Carmakers and other cyclical stocks led European equities higher as bullishness on global recovery trumped ongoing concerns about the triumvirate of crises hitting Japan, Libya and the eurozone.
The motor sector was the day’s strongest, even amid warning that the crisis in Japan would disrupt production, both of car parts and potentially also of downstream components such as chemicals.
“The sector has managed to shrug it off, despite what seems to be a worsening situation in the shorter term,” said one sector analyst.
BMW and Daimlerled the German market as BMW rose 4.2 per cent to €57.60 and Daimler rose 3.5 per cent to €49.02.

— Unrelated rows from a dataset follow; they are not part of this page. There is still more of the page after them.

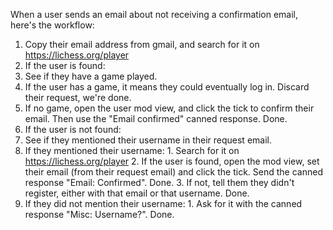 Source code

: When a user sends an email about not receiving a confirmation email, here's the workflow:

1. Copy their email address from gmail, and search for it on https://lichess.org/player
2. If the user is found:
  1. See if they have a game played.
  2. If the user has a game, it means they could eventually log in. Discard their request, we're done.
  3. If no game, open the user mod view, and click the tick to confirm their email. Then use the "Email confirmed" canned response. Done.
3. If the user is not found:
  1. See if they mentioned their username in their request email.
  2. If they mentioned their username:
    1. Search for it on https://lichess.org/player
    2. If the user is found, open the mod view, set their email (from their request email) and click the tick. Send the canned response "Email: Confirmed". Done.
    3. If not, tell them they didn't register, either with that email or that username. Done.
  3. If they did not mention their username:
    1. Ask for it with the canned response "Misc: Username?". Done. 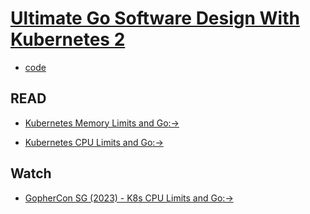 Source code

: # [Ultimate Go Software Design With Kubernetes 2](https://courses.ardanlabs.com/courses/take/ultimate-go-software-design-with-kubernetes-2/lessons/57298539-8-3-token-generation)

- [code](https://github.com/ardanlabs/service.git)


## READ

- [Kubernetes Memory Limits and Go](https://www.ardanlabs.com/blog/2024/02/kubernetes-memory-limits-go.html)[:->](https://www.ardanlabs.com/blog/2024/02/kubernetes-memory-limits-go.html)

- [Kubernetes CPU Limits and Go](https://www.ardanlabs.com/blog/2024/02/kubernetes-cpu-limits-go.html)[:->](https://www.ardanlabs.com/blog/2024/02/kubernetes-cpu-limits-go.html)


## Watch

- [GopherCon SG (2023) - K8s CPU Limits and Go](https://www.youtube.com/watch?v=Dm7yuoYTx54&list=PLq2Nv-Sh8Eba2gEaId35K2aAUFdpbKx9D&index=6&themeRefresh=1)[:->](https://www.youtube.com/watch?v=Dm7yuoYTx54&list=PLq2Nv-Sh8Eba2gEaId35K2aAUFdpbKx9D&index=6&themeRefresh=1) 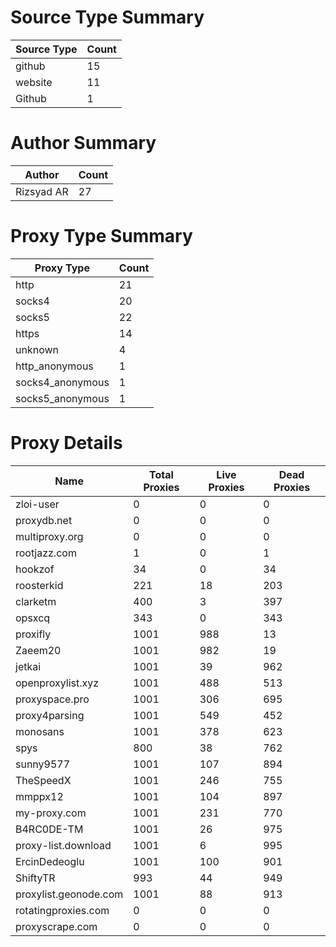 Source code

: # Source Type Summary

| Source Type | Count |
|-------------|-------|
| github | 15 |
| website | 11 |
| Github | 1 |


# Author Summary

| Author | Count |
|--------|-------|
| Rizsyad AR | 27 |


# Proxy Type Summary

| Proxy Type | Count |
|------------|-------|
| http | 21 |
| socks4 | 20 |
| socks5 | 22 |
| https | 14 |
| unknown | 4 |
| http_anonymous | 1 |
| socks4_anonymous | 1 |
| socks5_anonymous | 1 |


# Proxy Details

| Name | Total Proxies | Live Proxies | Dead Proxies |
|------|---------------|--------------|---------------|
| zloi-user | 0 | 0 | 0 |
| proxydb.net | 0 | 0 | 0 |
| multiproxy.org | 0 | 0 | 0 |
| rootjazz.com | 1 | 0 | 1 |
| hookzof | 34 | 0 | 34 |
| roosterkid | 221 | 18 | 203 |
| clarketm | 400 | 3 | 397 |
| opsxcq | 343 | 0 | 343 |
| proxifly | 1001 | 988 | 13 |
| Zaeem20 | 1001 | 982 | 19 |
| jetkai | 1001 | 39 | 962 |
| openproxylist.xyz | 1001 | 488 | 513 |
| proxyspace.pro | 1001 | 306 | 695 |
| proxy4parsing | 1001 | 549 | 452 |
| monosans | 1001 | 378 | 623 |
| spys | 800 | 38 | 762 |
| sunny9577 | 1001 | 107 | 894 |
| TheSpeedX | 1001 | 246 | 755 |
| mmppx12 | 1001 | 104 | 897 |
| my-proxy.com | 1001 | 231 | 770 |
| B4RC0DE-TM | 1001 | 26 | 975 |
| proxy-list.download | 1001 | 6 | 995 |
| ErcinDedeoglu | 1001 | 100 | 901 |
| ShiftyTR | 993 | 44 | 949 |
| proxylist.geonode.com | 1001 | 88 | 913 |
| rotatingproxies.com | 0 | 0 | 0 |
| proxyscrape.com | 0 | 0 | 0 |
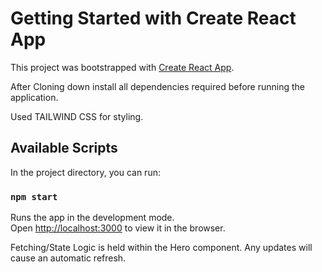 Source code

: # Getting Started with Create React App

This project was bootstrapped with [Create React App](https://github.com/facebook/create-react-app).

After Cloning down install all dependencies required before running the application.

Used TAILWIND CSS for styling.


## Available Scripts

In the project directory, you can run:

### `npm start`

Runs the app in the development mode.\
Open [http://localhost:3000](http://localhost:3000) to view it in the browser.


Fetching/State Logic is held within the Hero component. Any updates will cause an automatic refresh.
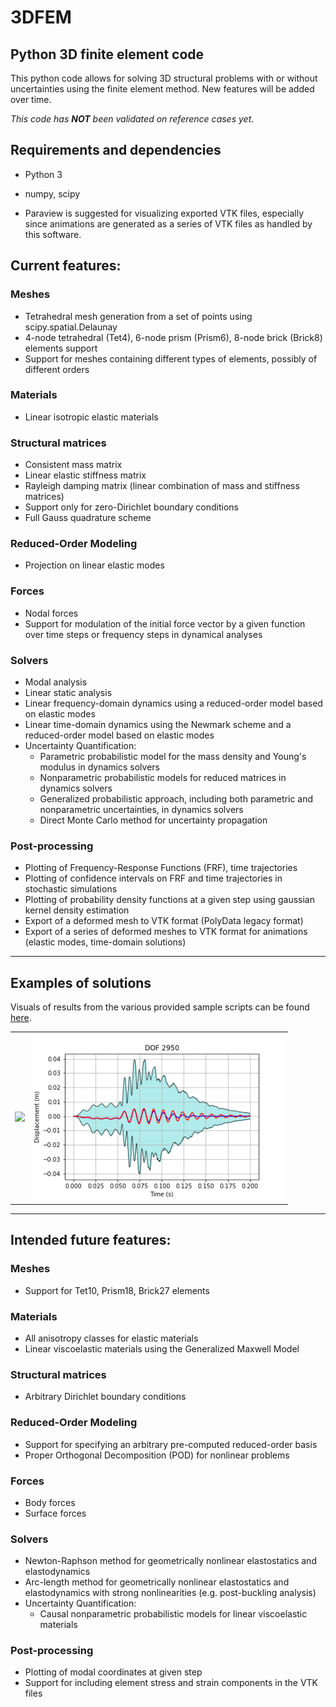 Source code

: # 3DFEM
## Python 3D finite element code

This python code allows for solving 3D structural problems with or without uncertainties using the finite element method.
New features will be added over time.

*This code has **NOT** been validated on reference cases yet.*

## Requirements and dependencies
* Python 3
* numpy, scipy

* Paraview is suggested for visualizing exported VTK files, especially since animations are generated as a series of VTK files as handled by this software.

## Current features:

### Meshes
* Tetrahedral mesh generation from a set of points using scipy.spatial.Delaunay
* 4-node tetrahedral (Tet4), 6-node prism (Prism6), 8-node brick (Brick8) elements support
* Support for meshes containing different types of elements, possibly of different orders

### Materials
* Linear isotropic elastic materials

### Structural matrices
* Consistent mass matrix
* Linear elastic stiffness matrix
* Rayleigh damping matrix (linear combination of mass and stiffness matrices)
* Support only for zero-Dirichlet boundary conditions
* Full Gauss quadrature scheme

### Reduced-Order Modeling
* Projection on linear elastic modes

### Forces
* Nodal forces
* Support for modulation of the initial force vector by a given function over time steps or frequency steps in dynamical analyses

### Solvers
* Modal analysis
* Linear static analysis
* Linear frequency-domain dynamics using a reduced-order model based on elastic modes
* Linear time-domain dynamics using the Newmark scheme and a reduced-order model based on elastic modes
* Uncertainty Quantification:
  - Parametric probabilistic model for the mass density and Young's modulus in dynamics solvers
  - Nonparametric probabilistic models for reduced matrices in dynamics solvers
  - Generalized probabilistic approach, including both parametric and nonparametric uncertainties, in dynamics solvers
  - Direct Monte Carlo method for uncertainty propagation

### Post-processing
* Plotting of Frequency-Response Functions (FRF), time trajectories
* Plotting of confidence intervals on FRF and time trajectories in stochastic simulations
* Plotting of probability density functions at a given step using gaussian kernel density estimation
* Export of a deformed mesh to VTK format (PolyData legacy format)
* Export of a series of deformed meshes to VTK format for animations (elastic modes, time-domain solutions)

----

## Examples of solutions

Visuals of results from the various provided sample scripts can be found [here](https://github.com/rcapillon/3DFEM/blob/main/results/README.md).

|||
|:----:|:----:|
| <img src="https://github.com/rcapillon/3DFEM/blob/main/results/time_beam/animation_time_beam.gif" width="400"> | <img src="https://github.com/rcapillon/3DFEM/blob/main/results/UQ_time_beam/U_DOF5_3generalized.png" width="400"> |

----

## Intended future features: 

### Meshes
* Support for Tet10, Prism18, Brick27 elements

### Materials
* All anisotropy classes for elastic materials
* Linear viscoelastic materials using the Generalized Maxwell Model

### Structural matrices
* Arbitrary Dirichlet boundary conditions

### Reduced-Order Modeling
* Support for specifying an arbitrary pre-computed reduced-order basis
* Proper Orthogonal Decomposition (POD) for nonlinear problems

### Forces
* Body forces
* Surface forces

### Solvers
* Newton-Raphson method for geometrically nonlinear elastostatics and elastodynamics
* Arc-length method for geometrically nonlinear elastostatics and elastodynamics with strong nonlinearities (e.g. post-buckling analysis)
* Uncertainty Quantification:
  - Causal nonparametric probabilistic models for linear viscoelastic materials

### Post-processing
* Plotting of modal coordinates at given step
* Support for including element stress and strain components in the VTK files
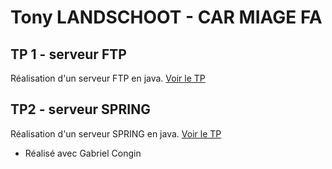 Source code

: # Tony LANDSCHOOT - CAR MIAGE FA

## TP 1 - serveur FTP
Réalisation d'un serveur FTP en java. [Voir le TP](https://github.com/landscht/car_miage/tree/master/serveur-ftp)

## TP2 - serveur SPRING
Réalisation d'un serveur SPRING en java. [Voir le TP](https://github.com/landscht/car_miage/tree/master/tp2)
- Réalisé avec Gabriel Congin
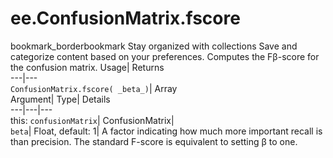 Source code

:  
#  ee.ConfusionMatrix.fscore 
bookmark_borderbookmark Stay organized with collections  Save and categorize content based on your preferences.
Computes the Fβ-score for the confusion matrix. 
Usage| Returns  
---|---  
`ConfusionMatrix.fscore( _beta_)`| Array  
Argument| Type| Details  
---|---|---  
this: `confusionMatrix`| ConfusionMatrix|   
`beta`| Float, default: 1| A factor indicating how much more important recall is than precision. The standard F-score is equivalent to setting β to one.  
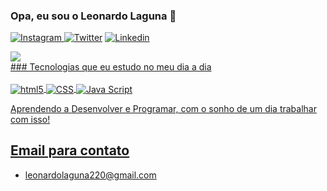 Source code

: 



### Opa, eu sou o Leonardo Laguna 🐺

[![Instagram ](https://img.shields.io/badge/Instagram-E4405F?style=for-the-badge&logo=instagram&logoColor=white) ](https://www.instagram.com/leolagunaa.7/)
[![Twitter ](https://img.shields.io/badge/Twitter-1DA1F2?style=for-the-badge&logo=twitter&logoColor=white)](https://twitter.com/LagunaaLeonardo)
[![Linkedin](https://img.shields.io/badge/LinkedIn-0077B5?style=for-the-badge&logo=linkedin&logoColor=white)](https://www.linkedin.com/in/leonardo-laguna-1391a422b/)

<div>
<a href="https://beacons.ai/leonardolagunaa"/>
<img src="https://github-readme-stats.vercel.app/api?username=Leonardolagunaa&theme=midnight-purple&show_icons=true"/> 

</div>
### Tecnologias que eu estudo no meu dia a dia

<div style="display:inline_block"><br/>
<img align="center" alt="html5" src="https://img.shields.io/badge/HTML5-E34F26?style=for-the-badge&logo=html5&logoColor=white">
<img align="center" alt="CSS" src="https://img.shields.io/badge/CSS3-1572B6?style=for-the-badge&logo=css3&logoColor=white">
<img align="center" alt="Java Script" src="https://img.shields.io/badge/JavaScript-323330?style=for-the-badge&logo=javascript&logoColor=F7DF1E"

</br>
 

Aprendendo a Desenvolver e Programar, com o sonho de um dia trabalhar com isso!

## Email para contato

- [leonardolaguna220@gmail.com](https://www.google.com/url?sa=t&rct=j&q=&esrc=s&source=web&cd=&cad=rja&uact=8&ved=2ahUKEwjk1f6VlL_4AhV9CLkGHYFDAaYQFnoECAQQAQ&url=https%3A%2F%2Fwww.google.com%2Fgmail%2F&usg=AOvVaw3mZ_qbD_gQyp_sqkjrwStn)
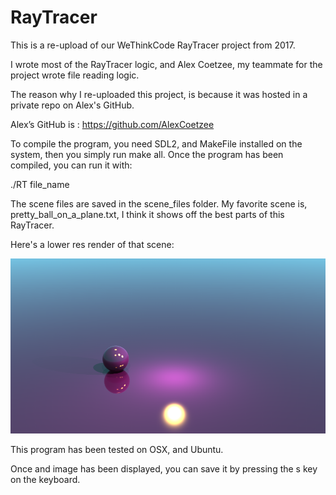 # RayTracer

This is a re-upload of our WeThinkCode RayTracer project from 2017.

I wrote most of the RayTracer logic, and Alex Coetzee, my teammate for the
project wrote file reading logic.

The reason why I re-uploaded this project, is because it was hosted in a
private repo on Alex's GitHub.

Alex’s GitHub is : https://github.com/AlexCoetzee

To compile the program, you need SDL2, and MakeFile installed on the system,
then you simply run make all. Once the program has been compiled, you can run it
with:

./RT file_name

The scene files are saved in the scene_files folder. My favorite scene is,
pretty_ball_on_a_plane.txt, I think it shows off the best parts of this
RayTracer.

Here's a lower res render of that scene: 

![PrettyBallOnAPlane](pretty_ball_on_a_plane.bmp)

This program has been tested on OSX, and Ubuntu.

Once and image has been displayed, you can save it by pressing the s key on the
keyboard.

The FTSE Eurofirst 300 auto & parts sub-sector gained 3.3 per cent while the overall FTSE Eurofirst 300 index rose 1.1 per cent to 1,123.52.
New data from the US indicated that car sales in March would grow despite rising petrol prices.
The analyst, however, said that the sector, which had been sold off heavily so far this year, was carried aloft by the day’s broadly bullish tone.
The Lisbon bourse also held up throughout the day as equity investors reacted in a relatively sanguine manner to the resignation of the country’s prime minister and a spike in government bond yields to the highest levels seen since the debut of the euro.
The main index was up 1.1 per cent to 7,868.07, recovering ground that it had lost on Wednesday when investors first reacted to news of a potential political shake-up.
Brisa, a motorway operator, led the market with gains of 2.4 per cent to €4.85. Banif, a bank, gained 2 per cent to €0.86.
Nuno Serafim, an analyst with IG Markets in Lisbon, said investors had already priced into the market the likelihood of a change in government as the outgoing premier did not have a majority in parliament.
“It’s likely that if, in fact, . . . Portgual will ask for assistance, we’ll see some initial sell-out,” said Mr Serafim. But he expected that such a sell-off would probably trigger buying from investors looking for cheaply priced stocks.
Elsewhere, Mediaset, Silvio Berlusconi’s media group, fell 2.1 per cent to €4.48 in Italy after a series of broker downgrades on concerns about its disappointing 2011 outlook.